• _About this task_
Although the data below contains pictures, please reproduce only its words, exactly.
======== Input ========
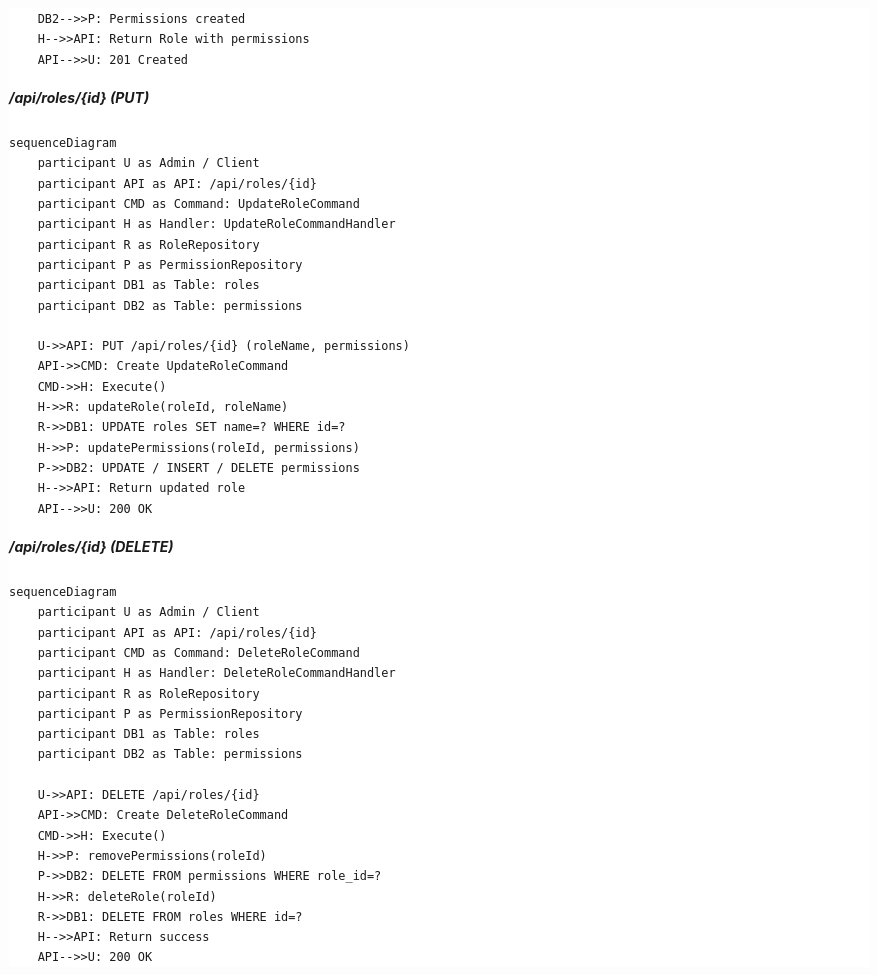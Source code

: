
 ```mermaid
    DB2-->>P: Permissions created
    H-->>API: Return Role with permissions
    API-->>U: 201 Created
```

##### /api/roles/{id} (PUT)

```mermaid
sequenceDiagram
    participant U as Admin / Client
    participant API as API: /api/roles/{id}
    participant CMD as Command: UpdateRoleCommand
    participant H as Handler: UpdateRoleCommandHandler
    participant R as RoleRepository
    participant P as PermissionRepository
    participant DB1 as Table: roles
    participant DB2 as Table: permissions

    U->>API: PUT /api/roles/{id} (roleName, permissions)
    API->>CMD: Create UpdateRoleCommand
    CMD->>H: Execute()
    H->>R: updateRole(roleId, roleName)
    R->>DB1: UPDATE roles SET name=? WHERE id=?
    H->>P: updatePermissions(roleId, permissions)
    P->>DB2: UPDATE / INSERT / DELETE permissions
    H-->>API: Return updated role
    API-->>U: 200 OK
```

##### /api/roles/{id} (DELETE)

```mermaid
sequenceDiagram
    participant U as Admin / Client
    participant API as API: /api/roles/{id}
    participant CMD as Command: DeleteRoleCommand
    participant H as Handler: DeleteRoleCommandHandler
    participant R as RoleRepository
    participant P as PermissionRepository
    participant DB1 as Table: roles
    participant DB2 as Table: permissions

    U->>API: DELETE /api/roles/{id}
    API->>CMD: Create DeleteRoleCommand
    CMD->>H: Execute()
    H->>P: removePermissions(roleId)
    P->>DB2: DELETE FROM permissions WHERE role_id=?
    H->>R: deleteRole(roleId)
    R->>DB1: DELETE FROM roles WHERE id=?
    H-->>API: Return success
    API-->>U: 200 OK
```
========
• _Answer area_
Source code

:
 ```mermaid
    DB2-->>P: Permissions created
    H-->>API: Return Role with permissions
    API-->>U: 201 Created
```

##### /api/roles/{id} (PUT)

```mermaid
sequenceDiagram
    participant U as Admin / Client
    participant API as API: /api/roles/{id}
    participant CMD as Command: UpdateRoleCommand
    participant H as Handler: UpdateRoleCommandHandler
    participant R as RoleRepository
    participant P as PermissionRepository
    participant DB1 as Table: roles
    participant DB2 as Table: permissions

    U->>API: PUT /api/roles/{id} (roleName, permissions)
    API->>CMD: Create UpdateRoleCommand
    CMD->>H: Execute()
    H->>R: updateRole(roleId, roleName)
    R->>DB1: UPDATE roles SET name=? WHERE id=?
    H->>P: updatePermissions(roleId, permissions)
    P->>DB2: UPDATE / INSERT / DELETE permissions
    H-->>API: Return updated role
    API-->>U: 200 OK
```

##### /api/roles/{id} (DELETE)

```mermaid
sequenceDiagram
    participant U as Admin / Client
    participant API as API: /api/roles/{id}
    participant CMD as Command: DeleteRoleCommand
    participant H as Handler: DeleteRoleCommandHandler
    participant R as RoleRepository
    participant P as PermissionRepository
    participant DB1 as Table: roles
    participant DB2 as Table: permissions

    U->>API: DELETE /api/roles/{id}
    API->>CMD: Create DeleteRoleCommand
    CMD->>H: Execute()
    H->>P: removePermissions(roleId)
    P->>DB2: DELETE FROM permissions WHERE role_id=?
    H->>R: deleteRole(roleId)
    R->>DB1: DELETE FROM roles WHERE id=?
    H-->>API: Return success
    API-->>U: 200 OK
```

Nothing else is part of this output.